### To do
Each line with the string "False" is to be copied from the records below.

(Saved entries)
::::::

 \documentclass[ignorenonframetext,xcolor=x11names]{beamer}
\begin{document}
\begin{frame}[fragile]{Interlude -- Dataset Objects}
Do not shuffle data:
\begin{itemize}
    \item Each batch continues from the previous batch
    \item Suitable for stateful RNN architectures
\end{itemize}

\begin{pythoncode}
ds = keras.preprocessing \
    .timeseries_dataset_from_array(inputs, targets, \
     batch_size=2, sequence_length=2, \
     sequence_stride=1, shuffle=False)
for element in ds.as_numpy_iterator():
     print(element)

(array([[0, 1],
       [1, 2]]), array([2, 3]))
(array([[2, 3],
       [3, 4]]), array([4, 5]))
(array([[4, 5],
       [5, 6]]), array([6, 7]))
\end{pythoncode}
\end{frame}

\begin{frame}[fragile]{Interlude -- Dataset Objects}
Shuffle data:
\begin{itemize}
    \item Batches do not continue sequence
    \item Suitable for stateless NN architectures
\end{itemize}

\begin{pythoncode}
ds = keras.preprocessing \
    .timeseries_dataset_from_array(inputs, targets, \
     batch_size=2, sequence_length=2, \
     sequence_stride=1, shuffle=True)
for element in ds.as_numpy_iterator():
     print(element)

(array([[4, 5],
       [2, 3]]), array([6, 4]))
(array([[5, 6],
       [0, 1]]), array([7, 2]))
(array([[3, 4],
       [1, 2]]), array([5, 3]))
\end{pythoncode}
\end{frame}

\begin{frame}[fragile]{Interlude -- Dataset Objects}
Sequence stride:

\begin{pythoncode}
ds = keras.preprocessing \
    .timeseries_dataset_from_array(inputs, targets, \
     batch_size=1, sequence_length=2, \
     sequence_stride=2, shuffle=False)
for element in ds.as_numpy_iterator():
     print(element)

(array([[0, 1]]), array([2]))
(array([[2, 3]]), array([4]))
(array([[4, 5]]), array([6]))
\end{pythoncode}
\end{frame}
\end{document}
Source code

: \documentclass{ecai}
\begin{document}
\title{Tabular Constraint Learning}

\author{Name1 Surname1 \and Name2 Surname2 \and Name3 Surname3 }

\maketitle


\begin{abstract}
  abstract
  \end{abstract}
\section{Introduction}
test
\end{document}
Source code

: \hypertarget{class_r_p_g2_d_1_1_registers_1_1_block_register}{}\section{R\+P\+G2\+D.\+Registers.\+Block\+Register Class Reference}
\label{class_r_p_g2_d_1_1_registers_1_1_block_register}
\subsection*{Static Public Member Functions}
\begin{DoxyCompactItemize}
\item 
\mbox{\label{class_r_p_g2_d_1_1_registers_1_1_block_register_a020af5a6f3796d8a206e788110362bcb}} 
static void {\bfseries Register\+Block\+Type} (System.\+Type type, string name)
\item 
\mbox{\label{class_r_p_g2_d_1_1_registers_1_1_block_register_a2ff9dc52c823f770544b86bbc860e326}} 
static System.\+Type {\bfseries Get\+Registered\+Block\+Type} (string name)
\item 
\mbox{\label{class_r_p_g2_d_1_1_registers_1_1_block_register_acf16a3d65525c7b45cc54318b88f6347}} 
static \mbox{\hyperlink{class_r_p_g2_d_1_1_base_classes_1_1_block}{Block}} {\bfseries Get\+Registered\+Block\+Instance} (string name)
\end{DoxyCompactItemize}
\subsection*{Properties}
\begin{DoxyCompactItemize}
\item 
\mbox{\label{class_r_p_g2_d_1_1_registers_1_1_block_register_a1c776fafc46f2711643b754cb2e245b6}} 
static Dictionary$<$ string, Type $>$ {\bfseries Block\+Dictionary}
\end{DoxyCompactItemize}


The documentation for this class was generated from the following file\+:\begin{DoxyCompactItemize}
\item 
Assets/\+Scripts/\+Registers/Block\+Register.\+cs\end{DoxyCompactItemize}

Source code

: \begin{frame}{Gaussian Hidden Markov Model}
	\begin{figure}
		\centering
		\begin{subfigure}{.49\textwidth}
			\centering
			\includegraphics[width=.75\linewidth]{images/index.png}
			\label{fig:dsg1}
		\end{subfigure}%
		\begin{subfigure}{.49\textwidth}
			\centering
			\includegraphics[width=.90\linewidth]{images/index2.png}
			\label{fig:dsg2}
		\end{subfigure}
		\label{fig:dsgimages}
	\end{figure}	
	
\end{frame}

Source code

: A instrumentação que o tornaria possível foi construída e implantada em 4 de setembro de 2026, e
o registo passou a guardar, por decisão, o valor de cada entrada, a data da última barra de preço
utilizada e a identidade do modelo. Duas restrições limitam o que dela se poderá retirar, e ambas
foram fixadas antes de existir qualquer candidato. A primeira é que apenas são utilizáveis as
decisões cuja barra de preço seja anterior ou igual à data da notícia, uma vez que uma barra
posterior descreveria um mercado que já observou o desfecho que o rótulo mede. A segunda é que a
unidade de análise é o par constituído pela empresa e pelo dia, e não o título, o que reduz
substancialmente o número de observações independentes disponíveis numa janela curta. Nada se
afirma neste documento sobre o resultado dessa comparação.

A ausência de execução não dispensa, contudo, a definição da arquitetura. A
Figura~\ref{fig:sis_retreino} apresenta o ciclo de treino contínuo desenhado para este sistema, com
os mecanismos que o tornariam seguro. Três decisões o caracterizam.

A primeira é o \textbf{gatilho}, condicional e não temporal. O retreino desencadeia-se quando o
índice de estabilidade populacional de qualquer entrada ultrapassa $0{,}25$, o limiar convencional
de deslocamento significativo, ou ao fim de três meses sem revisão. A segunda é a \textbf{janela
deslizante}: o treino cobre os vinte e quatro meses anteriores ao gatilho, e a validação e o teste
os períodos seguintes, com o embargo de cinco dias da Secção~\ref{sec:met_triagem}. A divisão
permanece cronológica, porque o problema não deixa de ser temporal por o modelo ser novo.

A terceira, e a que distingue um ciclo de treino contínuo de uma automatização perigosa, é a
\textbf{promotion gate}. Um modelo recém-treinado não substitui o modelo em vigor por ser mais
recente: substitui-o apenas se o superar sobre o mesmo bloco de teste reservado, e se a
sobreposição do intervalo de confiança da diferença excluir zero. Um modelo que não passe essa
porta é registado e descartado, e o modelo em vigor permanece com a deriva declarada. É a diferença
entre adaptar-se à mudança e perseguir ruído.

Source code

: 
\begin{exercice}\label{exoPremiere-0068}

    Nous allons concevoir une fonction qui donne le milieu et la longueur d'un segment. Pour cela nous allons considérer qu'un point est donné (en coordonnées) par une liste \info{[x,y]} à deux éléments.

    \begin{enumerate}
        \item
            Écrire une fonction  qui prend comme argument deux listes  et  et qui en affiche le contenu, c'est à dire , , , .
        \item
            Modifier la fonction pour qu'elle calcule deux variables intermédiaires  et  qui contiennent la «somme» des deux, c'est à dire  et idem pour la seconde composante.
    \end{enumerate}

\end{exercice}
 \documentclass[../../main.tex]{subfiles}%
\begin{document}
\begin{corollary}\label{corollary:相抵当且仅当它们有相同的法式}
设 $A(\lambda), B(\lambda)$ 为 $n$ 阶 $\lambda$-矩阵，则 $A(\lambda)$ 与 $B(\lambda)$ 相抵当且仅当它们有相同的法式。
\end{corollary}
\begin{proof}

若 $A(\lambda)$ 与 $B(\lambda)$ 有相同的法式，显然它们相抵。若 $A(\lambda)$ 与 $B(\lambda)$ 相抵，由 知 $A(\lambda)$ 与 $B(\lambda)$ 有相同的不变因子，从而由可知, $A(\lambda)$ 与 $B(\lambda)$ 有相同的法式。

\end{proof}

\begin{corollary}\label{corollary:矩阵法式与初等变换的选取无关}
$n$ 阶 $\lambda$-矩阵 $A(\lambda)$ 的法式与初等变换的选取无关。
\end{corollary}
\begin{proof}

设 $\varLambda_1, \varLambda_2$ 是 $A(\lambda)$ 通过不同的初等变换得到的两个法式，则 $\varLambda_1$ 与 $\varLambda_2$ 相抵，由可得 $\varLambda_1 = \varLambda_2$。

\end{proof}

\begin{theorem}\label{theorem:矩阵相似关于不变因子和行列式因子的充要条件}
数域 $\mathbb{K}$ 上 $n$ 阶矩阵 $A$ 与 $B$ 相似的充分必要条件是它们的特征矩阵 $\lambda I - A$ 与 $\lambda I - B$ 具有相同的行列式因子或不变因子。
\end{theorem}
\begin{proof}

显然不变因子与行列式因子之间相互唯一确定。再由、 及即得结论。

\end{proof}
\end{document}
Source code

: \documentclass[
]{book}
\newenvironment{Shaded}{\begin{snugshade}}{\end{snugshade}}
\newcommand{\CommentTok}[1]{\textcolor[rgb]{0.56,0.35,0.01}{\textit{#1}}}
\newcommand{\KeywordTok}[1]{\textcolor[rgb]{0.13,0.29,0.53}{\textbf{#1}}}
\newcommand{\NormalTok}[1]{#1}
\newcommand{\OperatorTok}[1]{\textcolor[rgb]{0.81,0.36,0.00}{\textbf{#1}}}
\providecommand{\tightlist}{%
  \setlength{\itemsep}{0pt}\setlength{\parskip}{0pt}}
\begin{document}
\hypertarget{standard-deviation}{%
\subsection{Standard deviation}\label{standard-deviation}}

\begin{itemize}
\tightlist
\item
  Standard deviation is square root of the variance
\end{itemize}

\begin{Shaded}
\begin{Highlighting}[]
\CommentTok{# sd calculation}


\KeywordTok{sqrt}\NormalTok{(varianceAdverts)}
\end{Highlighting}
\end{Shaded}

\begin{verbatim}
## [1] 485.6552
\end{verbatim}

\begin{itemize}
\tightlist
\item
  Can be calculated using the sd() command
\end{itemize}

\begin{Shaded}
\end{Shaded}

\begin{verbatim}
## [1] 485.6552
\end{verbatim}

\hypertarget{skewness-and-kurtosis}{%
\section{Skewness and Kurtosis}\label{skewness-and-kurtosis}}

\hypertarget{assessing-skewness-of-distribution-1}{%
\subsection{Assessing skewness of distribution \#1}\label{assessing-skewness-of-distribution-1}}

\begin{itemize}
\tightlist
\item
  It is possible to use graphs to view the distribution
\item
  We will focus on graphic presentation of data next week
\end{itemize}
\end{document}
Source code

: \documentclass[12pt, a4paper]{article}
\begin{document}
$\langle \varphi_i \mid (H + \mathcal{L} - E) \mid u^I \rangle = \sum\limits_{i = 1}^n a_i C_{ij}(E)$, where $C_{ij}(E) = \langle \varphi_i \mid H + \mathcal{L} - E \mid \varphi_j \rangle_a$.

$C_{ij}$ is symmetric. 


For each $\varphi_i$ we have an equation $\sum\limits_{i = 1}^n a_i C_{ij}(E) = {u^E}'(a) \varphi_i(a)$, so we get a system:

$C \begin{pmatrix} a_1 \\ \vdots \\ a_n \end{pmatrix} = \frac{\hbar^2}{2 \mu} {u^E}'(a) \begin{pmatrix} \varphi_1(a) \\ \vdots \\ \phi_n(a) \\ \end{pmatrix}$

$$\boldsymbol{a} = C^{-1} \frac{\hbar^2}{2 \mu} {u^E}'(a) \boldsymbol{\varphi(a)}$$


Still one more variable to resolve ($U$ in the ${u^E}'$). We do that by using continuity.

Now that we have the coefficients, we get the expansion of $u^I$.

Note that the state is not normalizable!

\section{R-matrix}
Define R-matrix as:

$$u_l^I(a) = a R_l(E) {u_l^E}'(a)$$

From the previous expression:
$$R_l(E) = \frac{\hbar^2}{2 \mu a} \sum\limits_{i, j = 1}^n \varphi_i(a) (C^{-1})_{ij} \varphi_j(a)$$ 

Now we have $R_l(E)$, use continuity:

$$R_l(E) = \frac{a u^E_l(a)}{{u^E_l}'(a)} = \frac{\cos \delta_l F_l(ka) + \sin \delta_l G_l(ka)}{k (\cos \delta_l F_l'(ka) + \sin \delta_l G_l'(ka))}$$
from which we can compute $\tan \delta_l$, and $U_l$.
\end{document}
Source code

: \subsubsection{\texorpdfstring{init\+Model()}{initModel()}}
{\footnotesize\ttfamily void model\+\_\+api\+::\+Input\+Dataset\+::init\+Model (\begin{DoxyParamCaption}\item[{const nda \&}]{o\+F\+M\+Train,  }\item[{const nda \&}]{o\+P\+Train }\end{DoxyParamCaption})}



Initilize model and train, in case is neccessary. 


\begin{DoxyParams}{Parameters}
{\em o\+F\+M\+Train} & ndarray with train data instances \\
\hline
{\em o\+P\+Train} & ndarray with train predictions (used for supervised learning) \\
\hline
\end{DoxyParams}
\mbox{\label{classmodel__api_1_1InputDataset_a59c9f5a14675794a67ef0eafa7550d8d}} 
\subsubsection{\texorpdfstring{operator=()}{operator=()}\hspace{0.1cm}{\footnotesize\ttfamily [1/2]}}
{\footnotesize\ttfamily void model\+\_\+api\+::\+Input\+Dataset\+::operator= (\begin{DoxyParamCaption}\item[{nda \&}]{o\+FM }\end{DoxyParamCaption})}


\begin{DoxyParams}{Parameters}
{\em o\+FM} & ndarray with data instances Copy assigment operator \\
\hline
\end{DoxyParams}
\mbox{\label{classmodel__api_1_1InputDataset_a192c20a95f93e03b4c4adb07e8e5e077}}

::::::

### Written solution
     sequence_stride=1, shuffle=False)
     sequence_stride=2, shuffle=False)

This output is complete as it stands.